Temos uma população com uma das menores
taxas de formação secundária e universitária
entre os países da União Europeia, mas cerca
de um quinto dos nossos licenciados vai
procurar trabalho no estrangeiro... O que
aqui não bate é certo é não existirem,
porque não são criadas nem pelos privados
nem pelo Estado, oportunidades suficientes
para os comparativamente poucos
profissionais qualificados que todos os anos
chegam ao mercado de trabalho. É um problema
de iniciativa, de individualismo, de
resultados e de recompensa, por um lado;
pelo outro lado, é obviamente a velha
questão das corporações, dos mercados
fechados, do poder da mediocridade, das
invejas, dos tráficos de influências.
A não exposição generalizada do país à
concorrência internacional permite que em
muitas hierarquias continuem a subir não os
mais competentes mas os que melhor manobram
nos corredores das influências e dos
enganos. É por isso que, a prazo, uma das
mais importantes medidas do plano
tecnológico é a generalização do ensino do
inglês no primeiro ciclo do ensino básico.
Por muitas e variadas razões, o inglês é
hoje a língua da comunidade global; a prazo,
o domínio do inglês poderá fazer mais pela
iniciativa individual e pela capacidade de
arriscar do que todos os cursos nacionais de
empreendedorismo juntos. E dessa forma,
quando a concorrência passar a ser intensa,
deixa de ser opção não contratar os
melhores.
Cada sociedade é definida pela linguagem que
a estrutura e desenvolve.
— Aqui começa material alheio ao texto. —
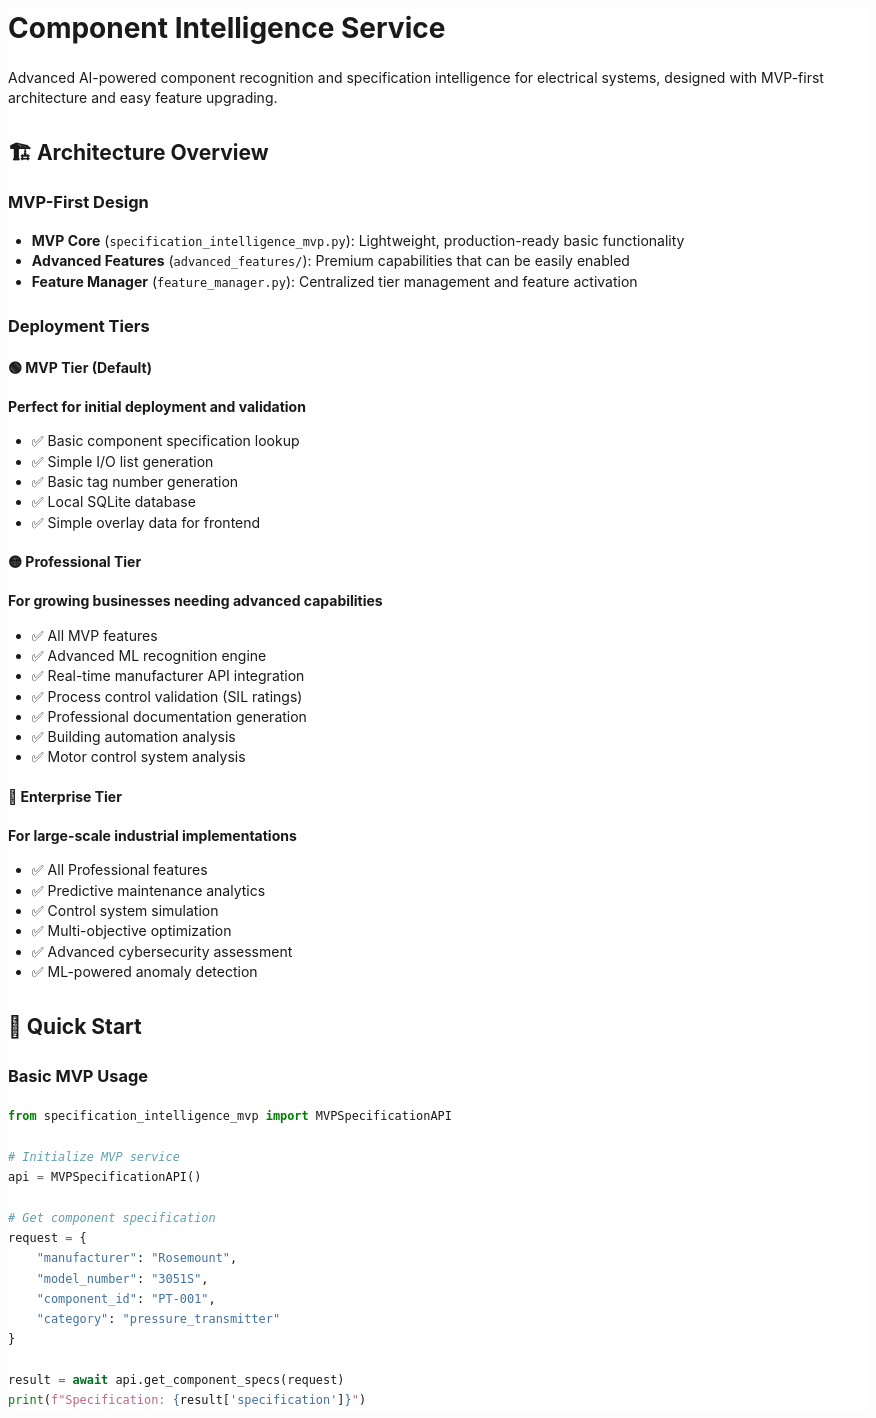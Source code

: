 # Component Intelligence Service

Advanced AI-powered component recognition and specification intelligence for electrical systems, designed with MVP-first architecture and easy feature upgrading.

## 🏗️ Architecture Overview

### MVP-First Design
- **MVP Core** (`specification_intelligence_mvp.py`): Lightweight, production-ready basic functionality
- **Advanced Features** (`advanced_features/`): Premium capabilities that can be easily enabled
- **Feature Manager** (`feature_manager.py`): Centralized tier management and feature activation

### Deployment Tiers

#### 🟢 MVP Tier (Default)
**Perfect for initial deployment and validation**
- ✅ Basic component specification lookup
- ✅ Simple I/O list generation  
- ✅ Basic tag number generation
- ✅ Local SQLite database
- ✅ Simple overlay data for frontend

#### 🟡 Professional Tier
**For growing businesses needing advanced capabilities**
- ✅ All MVP features
- ✅ Advanced ML recognition engine
- ✅ Real-time manufacturer API integration
- ✅ Process control validation (SIL ratings)
- ✅ Professional documentation generation
- ✅ Building automation analysis
- ✅ Motor control system analysis

#### 🔴 Enterprise Tier  
**For large-scale industrial implementations**
- ✅ All Professional features
- ✅ Predictive maintenance analytics
- ✅ Control system simulation
- ✅ Multi-objective optimization
- ✅ Advanced cybersecurity assessment
- ✅ ML-powered anomaly detection

## 🚀 Quick Start

### Basic MVP Usage
```python
from specification_intelligence_mvp import MVPSpecificationAPI

# Initialize MVP service
api = MVPSpecificationAPI()

# Get component specification
request = {
    "manufacturer": "Rosemount",
    "model_number": "3051S", 
    "component_id": "PT-001",
    "category": "pressure_transmitter"
}

result = await api.get_component_specs(request)
print(f"Specification: {result['specification']}")
```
A comunidade
global assenta no inglês; num novo inglês,
num novo "latim". Não quer isto dizer,
obviamente, que se deva tomar essa
plataforma linguística como única. Esta
questão vai mais longe quando colocada no
domínio da cultura. A cultura é-nos dada,
transmitida no tempo e espaço, pelos nossos
antepassados e não a podemos mudar de um dia
para o outro, nem de forma substancial numa
geração. Se hoje os países anglo-saxónicos,
com uma língua sem "tu" nem "você", são
beneficiados pelo quadro global marcado
pelas redes, pela pouca relevância da
hierarquia, pelo individualismo, noutros
tempos outros tipos de culturas foram as
beneficiadas. No entanto, numa época
obcecada pelo correcto, correcto parece
dever ser que, tal como não é aceitável que
o género, a raça ou a religião constituam
bases de discriminação, também nenhuma
cultura, menos individualista ou menos
avessa à incerteza, possa ser prejudicada
pelo simples facto de ser o que é. Trata-se
de algo imensamente difícil de resolver,
evidentemente. Trata-se de reflectir e em
ultima análise de influenciar o processo da
constituição ontológica da sociedade global.